File Type | Size on Disk | Elapsed Time (seconds) | Max RAM |
---|---|---|---|
VTI | 35.8Gb | 390 | 23Gb |
PLT | 178Gb | 1121 | 23Gb |
SZPLT | 181Gb | 1185 | 23Gb |
VTI came out the clear winner here because the data file format is very efficient for this type of data. Not only are the XYZ coordinate values generated by rule (not stored in the file), but the solution data uses ZLib compression and is largely composed of integers which compress very well. Furthermore, the plot produced here only needs to load one scalar variable. The VTI file simply loads less data off disk than with the SZPLT and PLT files.

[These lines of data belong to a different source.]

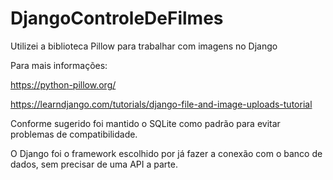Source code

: # DjangoControleDeFilmes

Utilizei a biblioteca Pillow para trabalhar com imagens no Django

Para mais informações:

https://python-pillow.org/

https://learndjango.com/tutorials/django-file-and-image-uploads-tutorial

Conforme sugerido foi mantido o SQLite como padrão para evitar problemas de compatibilidade.

O Django foi o framework escolhido por já fazer a conexão com o banco de dados, sem precisar de uma API a parte. 
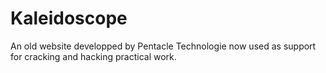 # Kaleidoscope
An old website developped by Pentacle Technologie now used as support for cracking and hacking practical work.
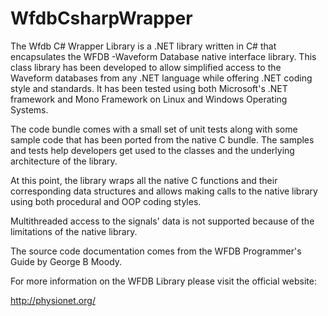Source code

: WfdbCsharpWrapper
=================
The Wfdb C# Wrapper Library is a .NET library written in C# that encapsulates the WFDB -Waveform Database native interface library. This class library has been developed to allow simplified access to the Waveform databases from any .NET language while offering .NET coding style and standards. It has been tested using both Microsoft's .NET framework and Mono Framework on Linux and Windows Operating Systems.

The code bundle comes with a small set of unit tests along with some sample code that has been ported from the native C bundle. The samples and tests help developers get used to the classes and the underlying architecture of the library.

At this point, the library wraps all the native C functions and their corresponding data structures and allows making calls to the native library using both procedural and OOP coding styles.

Multithreaded access to the signals' data is not supported because of the limitations of the native library.

The source code documentation comes from the WFDB Programmer's Guide by George B Moody.

For more information on the WFDB Library please visit the official website:

http://physionet.org/
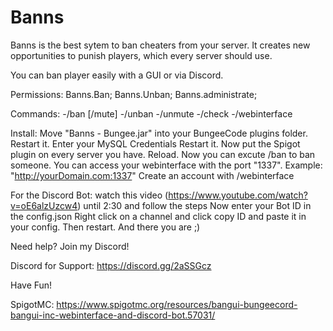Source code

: # Banns

Banns is the best sytem to ban cheaters from your server.
It creates new opportunities to punish players,
which every server should use.


You can ban player easily with a GUI or via Discord.

Permissions:
Banns.Ban;
Banns.Unban;
Banns.administrate;

Commands:
-/ban [/mute]
-/unban
-/unmute
-/check
-/webinterface

Install:
Move "Banns - Bungee.jar" into your BungeeCode plugins folder.
Restart it.
Enter your MySQL Credentials
Restart it.
Now put the Spigot plugin on every server you have.
Reload.
Now you can excute /ban to ban someone.
You can access your webinterface with the port "1337". Example: "http://yourDomain.com:1337"
Create an account with /webinterface

For the Discord Bot:
watch this video (https://www.youtube.com/watch?v=oE6alzUzcw4) until 2:30 and follow the steps
Now enter your Bot ID in the config.json
Right click on a channel and click copy ID and paste it in your config.
Then restart.
And there you are ;)

Need help? Join my Discord!


Discord for Support: https://discord.gg/2aSSGcz

Have Fun!

SpigotMC: https://www.spigotmc.org/resources/bangui-bungeecord-bangui-inc-webinterface-and-discord-bot.57031/
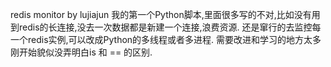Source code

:redis  monitor by lujiajun
我的第一个Python脚本,里面很多写的不对,比如没有用到redis的长连接,没去一次数据都是新建一个连接,浪费资源.
还是窜行的去监控每一个redis实例,可以改成Python的多线程或者多进程.
需要改进和学习的地方太多
刚开始貌似没弄明白is 和 == 的区别.
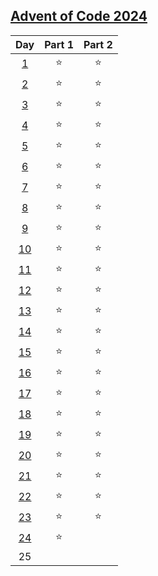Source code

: ## [Advent of Code 2024](https://adventofcode.com/2024)

|Day						| Part 1 | Part 2 |
|:-------------------------:|:------:|:------:|
|[1](./Day01/Solution.py)	|	⭐	|	⭐	|
|[2](./Day02/Solution.py)	|	⭐	|	⭐	|
|[3](./Day03/Solution.py)	|	⭐	|	⭐	|
|[4](./Day04/Solution.py)	|	⭐	|	⭐	|
|[5](./Day05/Solution.py)	|	⭐	|	⭐	|
|[6](./Day06/Solution.py)	|	⭐	|	⭐	|
|[7](./Day07/Solution.py)	|	⭐	|	⭐	|
|[8](./Day08/Solution.py)	|	⭐	|	⭐	|
|[9](./Day09/Solution.py)	|	⭐	|	⭐	|
|[10](./Day10/Solution.py)	|	⭐	|	⭐	|
|[11](./Day11/Solution.py)	|	⭐	|	⭐	|
|[12](./Day12/Solution.py)	|	⭐	|	⭐	|
|[13](./Day13/Solution.py)	|	⭐	|	⭐	|
|[14](./Day14/Solution.py)	|	⭐	|	⭐	|
|[15](./Day15/Solution.py)	|	⭐	|	⭐	|
|[16](./Day16/Solution.py)	|	⭐	|	⭐	|
|[17](./Day17/Solution.py)	|	⭐	|	⭐	|
|[18](./Day18/Solution.py)	|	⭐	|	⭐	|
|[19](./Day19/Solution.py)	|	⭐	|	⭐	|
|[20](./Day20/Solution.py)	|	⭐	|	⭐	|
|[21](./Day21/Solution.py)	|	⭐	|	⭐	|
|[22](./Day22/Solution.py)	|	⭐	|	⭐	|
|[23](./Day23/Solution.py)	|	⭐	|	⭐	|
|[24](./Day24/Solution.py)	|	⭐	|		|
|25							|		|		|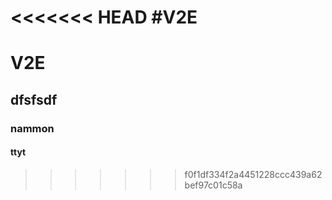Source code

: <<<<<<< HEAD
#V2E
=======
# V2E
## dfsfsdf
### nammon
#### ttyt
>>>>>>> f0f1df334f2a4451228ccc439a62bef97c01c58a
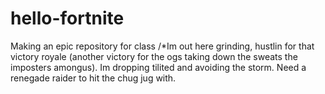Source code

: # hello-fortnite
Making an epic repository for class 
/*Im out here grinding, hustlin for that victory royale (another victory for the ogs taking down the sweats the imposters amongus). Im dropping tilited and avoiding the storm. Need a renegade raider to hit the chug jug with. 

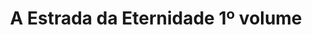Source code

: ---
Numero: 359
title: A Estrada da Eternidade 1º volume
Autor: Clifford D Simak
Co-autor: 
Ano-de-Publicacao: 1987
Titulo-original: Highway of Eternity
Tradutor: Eurico da Fonseca
Co-tradutor: 
Ano-de-edicao: 1986
alias: Clifford-D-Simak
Autor2-alias: 
Tradutor1-alias: Eurico-da-Fonseca
Tradutor2-alias: 
Titulo-link: 359-A-Estrada-da-Eternidade-1-volume
Capa: 
pags: 
Capa-link: 
---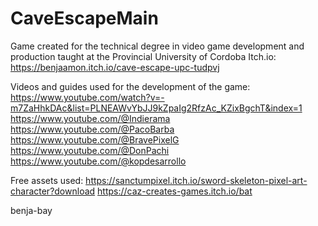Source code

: # CaveEscapeMain

 Game created for the technical degree in video game development and production taught at the Provincial University of Cordoba
 Itch.io: https://benjaamon.itch.io/cave-escape-upc-tudpvj

 Videos and guides used for the development of the game:
 https://www.youtube.com/watch?v=-m7ZaHhkDAc&list=PLNEAWvYbJJ9kZpaIg2RfzAc_KZixBgchT&index=1
 https://www.youtube.com/@Indierama
 https://www.youtube.com/@PacoBarba
 https://www.youtube.com/@BravePixelG
 https://www.youtube.com/@DonPachi
 https://www.youtube.com/@kopdesarrollo

 Free assets used:
 https://sanctumpixel.itch.io/sword-skeleton-pixel-art-character?download
 https://caz-creates-games.itch.io/bat

 benja-bay
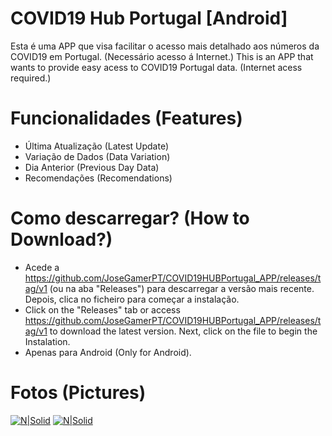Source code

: # COVID19 Hub Portugal [Android]
Esta é uma APP que visa facilitar o acesso mais detalhado aos números da COVID19 em Portugal. (Necessário acesso á Internet.)
This is an APP that wants to provide easy acess to COVID19 Portugal data. (Internet acess required.)

# Funcionalidades (Features)

  - Última Atualização (Latest Update)
  - Variação de Dados (Data Variation)
  - Dia Anterior (Previous Day Data)
  - Recomendações (Recomendations)

# Como descarregar? (How to Download?)
  - Acede a https://github.com/JoseGamerPT/COVID19HUBPortugal_APP/releases/tag/v1 (ou na aba "Releases") para descarregar a versão mais recente. Depois, clica no ficheiro para começar a instalação.
  - Click on the "Releases" tab or access https://github.com/JoseGamerPT/COVID19HUBPortugal_APP/releases/tag/v1 to download the latest version. Next, click on the file to begin the Instalation.
  - Apenas para Android (Only for Android).
  
# Fotos (Pictures)

[![N|Solid](https://i.imgur.com/fuz5FEw.png)](https://nodesource.com/products/nsolid)
[![N|Solid](https://i.imgur.com/fXlzgwL.png)](https://nodesource.com/products/nsolid)
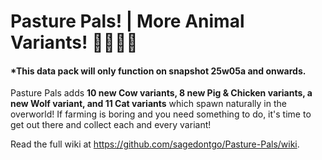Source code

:# Pasture Pals! | More Animal Variants! 🐄🐖🐺🐔  

#### *This data pack will only function on snapshot 25w05a and onwards.

Pasture Pals adds **10 new Cow variants, 8 new Pig & Chicken variants, a new Wolf variant, and 11 Cat variants** which spawn naturally in the overworld! If farming is boring and you need something to do, it's time to get out there and collect each and every variant! 

Read the full wiki at https://github.com/sagedontgo/Pasture-Pals/wiki.
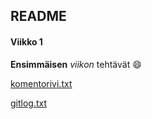 ## README

#### Viikko 1
**Ensimmäisen** *viikon* tehtävät :smile:

[komentorivi.txt](https://github.com/aejmmark/ot-harjoitustyo/blob/master/laskarit/viikko1/komentorivi.txt)

[gitlog.txt](https://github.com/aejmmark/ot-harjoitustyo/blob/master/laskarit/viikko1/gitlog.txt)
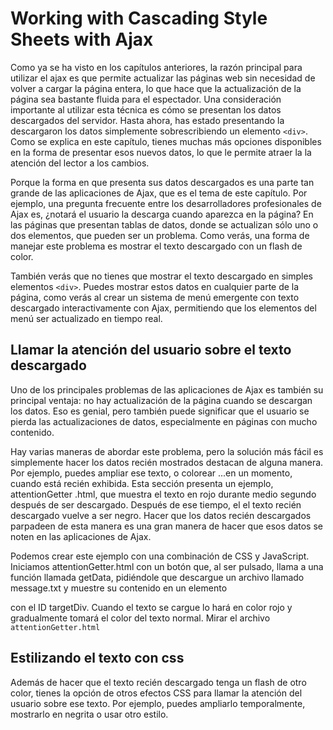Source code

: # Working with Cascading Style Sheets with Ajax

Como ya se ha visto en los capítulos anteriores, la razón principal para utilizar el ajax es que permite actualizar las páginas web sin necesidad de volver a cargar la página entera, lo que hace que la actualización de la página sea bastante fluida para el espectador.
Una consideración importante al utilizar esta técnica es cómo se presentan los datos descargados del servidor. Hasta ahora, has estado presentando la descargaron los datos simplemente sobrescribiendo un elemento `<div>`. Como se explica en este capítulo, tienes muchas más opciones disponibles en la forma de presentar esos nuevos datos, lo que le permite atraer la la atención del lector a los cambios.

Porque la forma en que presenta sus datos descargados es una parte tan grande de las aplicaciones de Ajax, que es el tema de este capítulo. Por ejemplo, una pregunta frecuente entre los desarrolladores profesionales de Ajax es, ¿notará el usuario la descarga cuando aparezca en la página? En las páginas que
presentan tablas de datos, donde se actualizan sólo uno o dos elementos, que pueden ser un problema. Como verás, una forma de manejar este problema es mostrar el texto descargado con un flash de color.

También verás que no tienes que mostrar el texto descargado en simples elementos `<div>`.
Puedes mostrar estos datos en cualquier parte de la página, como verás al crear un sistema de menú emergente con texto descargado interactivamente con Ajax, permitiendo que los elementos del menú
ser actualizado en tiempo real.

## Llamar la atención del usuario sobre el texto descargado

Uno de los principales problemas de las aplicaciones de Ajax es también su principal ventaja: no hay actualización de la página cuando se descargan los datos. Eso es genial, pero también puede significar que el usuario se pierda las actualizaciones de datos, especialmente en páginas con mucho contenido.

Hay varias maneras de abordar este problema, pero la solución más fácil es simplemente hacer los datos recién mostrados destacan de alguna manera. Por ejemplo, puedes ampliar ese texto, o colorear ...en un momento, cuando está recién exhibida. Esta sección presenta un ejemplo, attentionGetter .html, que muestra el texto en rojo durante medio segundo después de ser descargado. Después de ese tiempo, el el texto recién descargado vuelve a ser negro. Hacer que los datos recién descargados parpadeen de esta manera es una gran manera de hacer que esos datos se noten en las aplicaciones de Ajax.

Podemos crear este ejemplo con una combinación de CSS y JavaScript. Iniciamos attentionGetter.html con un botón que, al ser pulsado, llama a una función llamada getData, pidiéndole que descargue un archivo llamado message.txt y muestre su contenido en un elemento <div> con el ID targetDiv. Cuando el texto se cargue lo hará en color rojo y gradualmente tomará el color del texto normal. Mirar el archivo `attentionGetter.html`

## Estilizando el texto con css

Además de hacer que el texto recién descargado tenga un flash de otro color, tienes la opción de otros efectos CSS para llamar la atención del usuario sobre ese texto. Por ejemplo, puedes ampliarlo temporalmente, mostrarlo en negrita o usar otro estilo.

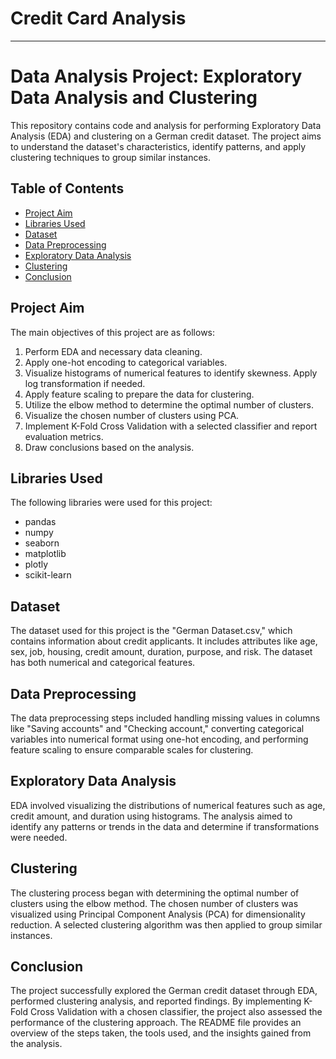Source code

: # Credit Card Analysis

---

# Data Analysis Project: Exploratory Data Analysis and Clustering

This repository contains code and analysis for performing Exploratory Data Analysis (EDA) and clustering on a German credit dataset. The project aims to understand the dataset's characteristics, identify patterns, and apply clustering techniques to group similar instances.

## Table of Contents

- [Project Aim](#project-aim)
- [Libraries Used](#libraries-used)
- [Dataset](#dataset)
- [Data Preprocessing](#data-preprocessing)
- [Exploratory Data Analysis](#exploratory-data-analysis)
- [Clustering](#clustering)
- [Conclusion](#conclusion)

## Project Aim

The main objectives of this project are as follows:

1. Perform EDA and necessary data cleaning.
2. Apply one-hot encoding to categorical variables.
3. Visualize histograms of numerical features to identify skewness. Apply log transformation if needed.
4. Apply feature scaling to prepare the data for clustering.
5. Utilize the elbow method to determine the optimal number of clusters.
6. Visualize the chosen number of clusters using PCA.
7. Implement K-Fold Cross Validation with a selected classifier and report evaluation metrics.
8. Draw conclusions based on the analysis.

## Libraries Used

The following libraries were used for this project:

- pandas
- numpy
- seaborn
- matplotlib
- plotly
- scikit-learn

## Dataset

The dataset used for this project is the "German Dataset.csv," which contains information about credit applicants. It includes attributes like age, sex, job, housing, credit amount, duration, purpose, and risk. The dataset has both numerical and categorical features.

## Data Preprocessing

The data preprocessing steps included handling missing values in columns like "Saving accounts" and "Checking account," converting categorical variables into numerical format using one-hot encoding, and performing feature scaling to ensure comparable scales for clustering.

## Exploratory Data Analysis

EDA involved visualizing the distributions of numerical features such as age, credit amount, and duration using histograms. The analysis aimed to identify any patterns or trends in the data and determine if transformations were needed.

## Clustering

The clustering process began with determining the optimal number of clusters using the elbow method. The chosen number of clusters was visualized using Principal Component Analysis (PCA) for dimensionality reduction. A selected clustering algorithm was then applied to group similar instances.

## Conclusion

The project successfully explored the German credit dataset through EDA, performed clustering analysis, and reported findings. By implementing K-Fold Cross Validation with a chosen classifier, the project also assessed the performance of the clustering approach. The README file provides an overview of the steps taken, the tools used, and the insights gained from the analysis.

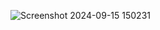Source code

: 
![Screenshot 2024-09-15 150231](https://github.com/user-attachments/assets/dd2e4c1a-a823-4a5a-bd9a-2607b42b67da)
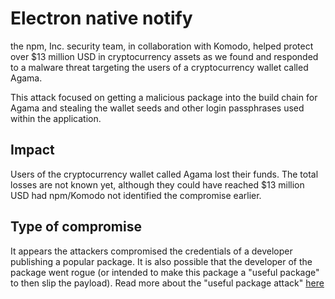 # Electron native notify

the npm, Inc. security team, in collaboration with Komodo, helped protect over
$13 million USD in cryptocurrency assets as we found and responded to a malware
threat targeting the users of a cryptocurrency wallet called Agama.

This attack focused on getting a malicious package into the build chain for
Agama and stealing the wallet seeds and other login passphrases used within the
application.

## Impact

Users of the cryptocurrency wallet called Agama lost their funds. The total
losses are not known yet, although they could have reached $13 million USD had
npm/Komodo not identified the compromise earlier.

## Type of compromise

It appears the attackers compromised the credentials of a developer publishing a
popular package. It is also possible that the developer of the package went
rogue (or intended to make this package a "useful package" to then slip the
payload). Read more about the "useful package attack"
[here](https://blog.npmjs.org/post/185397814280/plot-to-steal-cryptocurrency-foiled-by-the-npm)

Why is the SZPLT file larger and slower to load than PLT in this case? The SZPLT format contains some additional header information, which makes the files slightly larger. When reading the data, SZL technology reads data in small blocks which is less time efficient than loading one large block. This is more memory efficient though – which can be seen in the memory profile below – you can see that the RAM requirement grows much more slowly with the SZPLT file. In all cases, the RAM limit on the machine is met and Tecplot 360, using Load-On-Demand technology, unloads unnecessary data. The real benefit of SZPLT format is evident with large unstructured grids.
Test 2: Unstructured Data, VTU vs SZPLT vs PLT
Load 1 timestep of an unstructured version of the asteroid strike data and plot a single iso-surface. This data set is composed of 512 zones and contains a total of 271M elements. Data resided on a network drive and were loaded across the network, using Tecplot 360 in batch on a Windows 10 Workstation with 32-logical-cores and 128Gb RAM.
File Type | Size on Disk | Elapsed Time (seconds) | Max RAM |
---|---|---|---|
VTU | 12.1Gb | 279 | 25Gb |
PLT | 23.8Gb | 195 | 23Gb |
SZPLT | 19.0Gb | 102 | 5Gb |
In this case, SZPLT is the clear performance winner due to the SZL technology, which allows Tecplot 360 to only load the cells required for the generation of the iso-surface. Since the iso-surface passes through a small fraction of the 271M total cells, Tecplot 360 is able to load a small fraction of the full dataset to produce this image.
The VTU result is smaller on disk than the SZPLT file, due to the use of ZLib compression within the files. The SZPLT file is smaller than the PLT file because the SZPLT format uses a lossless compression of the cell connectivity while PLT does not.
It should be noted that the VTU result is actually composed of 512 separate VTU files, as this simulation was run in parallel on 512 cores. Tecplot’s TecIO-MPI library allows writing of a single SZPLT file from a solver running in parallel through the use of MPI-IO. Some people find dealing with a single file rather than one per core easier, and this helps avoid IT enforced file count limitations.